The Kindness of Giving Space

"It is necessary to help others, not only in our prayers, but in our daily lives.  If we find we cannot help others, the least we can do is desist from harming them."
  Dalai Lama

A few days ago, I wrote about the challenge of being kind to the people we love the most -- spouses, children, parents ...  It seems that even the kindest people wrestle with this, as I continue to hear from my Kindness Muses.

One of the Muses wrote from overseas yesterday:  "I believe that my kindness to friends has always been above average and my ability to express it somewhat effortless.  Why I can't do the same with family perplexes me." 

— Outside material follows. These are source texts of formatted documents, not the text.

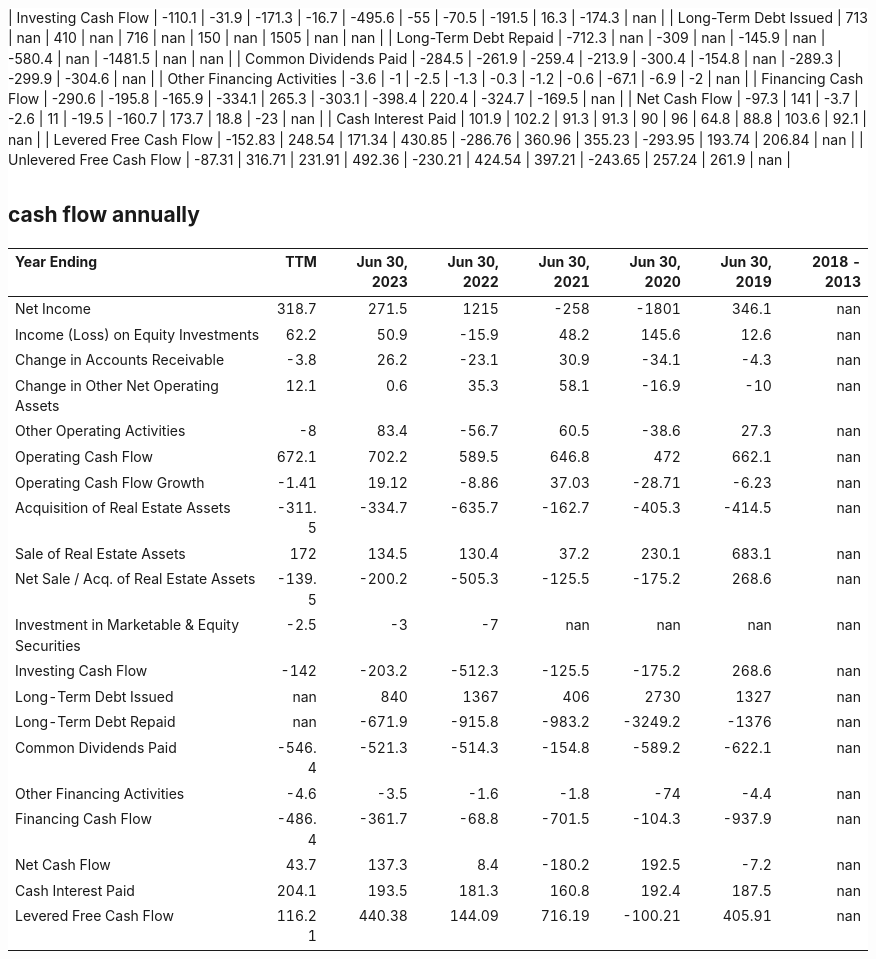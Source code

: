 | Investing Cash Flow                          |        -110.1  |         -31.9  |        -171.3  |         -16.7  |        -495.6  |         -55    |         -70.5  |        -191.5  |          16.3  |        -174.3  |           nan |
| Long-Term Debt Issued                        |         713    |         nan    |         410    |         nan    |         716    |         nan    |         150    |         nan    |        1505    |         nan    |           nan |
| Long-Term Debt Repaid                        |        -712.3  |         nan    |        -309    |         nan    |        -145.9  |         nan    |        -580.4  |         nan    |       -1481.5  |         nan    |           nan |
| Common Dividends Paid                        |        -284.5  |        -261.9  |        -259.4  |        -213.9  |        -300.4  |        -154.8  |         nan    |        -289.3  |        -299.9  |        -304.6  |           nan |
| Other Financing Activities                   |          -3.6  |          -1    |          -2.5  |          -1.3  |          -0.3  |          -1.2  |          -0.6  |         -67.1  |          -6.9  |          -2    |           nan |
| Financing Cash Flow                          |        -290.6  |        -195.8  |        -165.9  |        -334.1  |         265.3  |        -303.1  |        -398.4  |         220.4  |        -324.7  |        -169.5  |           nan |
| Net Cash Flow                                |         -97.3  |         141    |          -3.7  |          -2.6  |          11    |         -19.5  |        -160.7  |         173.7  |          18.8  |         -23    |           nan |
| Cash Interest Paid                           |         101.9  |         102.2  |          91.3  |          91.3  |          90    |          96    |          64.8  |          88.8  |         103.6  |          92.1  |           nan |
| Levered Free Cash Flow                       |        -152.83 |         248.54 |         171.34 |         430.85 |        -286.76 |         360.96 |         355.23 |        -293.95 |         193.74 |         206.84 |           nan |
| Unlevered Free Cash Flow                     |         -87.31 |         316.71 |         231.91 |         492.36 |        -230.21 |         424.54 |         397.21 |        -243.65 |         257.24 |         261.9  |           nan |

## cash flow annually
| Year Ending                                  |     TTM |   Jun 30, 2023 |   Jun 30, 2022 |   Jun 30, 2021 |   Jun 30, 2020 |   Jun 30, 2019 |   2018 - 2013 |
|:---------------------------------------------|--------:|---------------:|---------------:|---------------:|---------------:|---------------:|--------------:|
| Net Income                                   |  318.7  |         271.5  |        1215    |        -258    |       -1801    |         346.1  |           nan |
| Income (Loss) on Equity Investments          |   62.2  |          50.9  |         -15.9  |          48.2  |         145.6  |          12.6  |           nan |
| Change in Accounts Receivable                |   -3.8  |          26.2  |         -23.1  |          30.9  |         -34.1  |          -4.3  |           nan |
| Change in Other Net Operating Assets         |   12.1  |           0.6  |          35.3  |          58.1  |         -16.9  |         -10    |           nan |
| Other Operating Activities                   |   -8    |          83.4  |         -56.7  |          60.5  |         -38.6  |          27.3  |           nan |
| Operating Cash Flow                          |  672.1  |         702.2  |         589.5  |         646.8  |         472    |         662.1  |           nan |
| Operating Cash Flow Growth                   |   -1.41 |          19.12 |          -8.86 |          37.03 |         -28.71 |          -6.23 |           nan |
| Acquisition of Real Estate Assets            | -311.5  |        -334.7  |        -635.7  |        -162.7  |        -405.3  |        -414.5  |           nan |
| Sale of Real Estate Assets                   |  172    |         134.5  |         130.4  |          37.2  |         230.1  |         683.1  |           nan |
| Net Sale / Acq. of Real Estate Assets        | -139.5  |        -200.2  |        -505.3  |        -125.5  |        -175.2  |         268.6  |           nan |
| Investment in Marketable & Equity Securities |   -2.5  |          -3    |          -7    |         nan    |         nan    |         nan    |           nan |
| Investing Cash Flow                          | -142    |        -203.2  |        -512.3  |        -125.5  |        -175.2  |         268.6  |           nan |
| Long-Term Debt Issued                        |  nan    |         840    |        1367    |         406    |        2730    |        1327    |           nan |
| Long-Term Debt Repaid                        |  nan    |        -671.9  |        -915.8  |        -983.2  |       -3249.2  |       -1376    |           nan |
| Common Dividends Paid                        | -546.4  |        -521.3  |        -514.3  |        -154.8  |        -589.2  |        -622.1  |           nan |
| Other Financing Activities                   |   -4.6  |          -3.5  |          -1.6  |          -1.8  |         -74    |          -4.4  |           nan |
| Financing Cash Flow                          | -486.4  |        -361.7  |         -68.8  |        -701.5  |        -104.3  |        -937.9  |           nan |
| Net Cash Flow                                |   43.7  |         137.3  |           8.4  |        -180.2  |         192.5  |          -7.2  |           nan |
| Cash Interest Paid                           |  204.1  |         193.5  |         181.3  |         160.8  |         192.4  |         187.5  |           nan |
| Levered Free Cash Flow                       |  116.21 |         440.38 |         144.09 |         716.19 |        -100.21 |         405.91 |           nan |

After a weekend filled with family visitors, another Muse wrote:  "It is often true that the kindness gene can be left outside of the front door when entering the home where you are amidst the people you love the most.  I don’t have children at home, but know that with my husband, there are times when we are short with one another or say things that should be left unsaid.  I am of the belief though that if someone is short or shows anger or impatience, they will respond better if I show kindness back.  I think we should all allow our loved ones space – there are times when we just have a bad day and it’s best to just give ample space and not place blame or make it worse." 

Giving someone we love space sometimes means that we have to let go of being right or of having our needs immediately met, but it can be a powerful and much-needed kindness.  It has taken me a long time to learn this and I frequently forget it.  But when I do remember to give the gift of space, it always seems to work as a soothing balm.  Perhaps those we treasure most can feel the love in the calming kindness of space.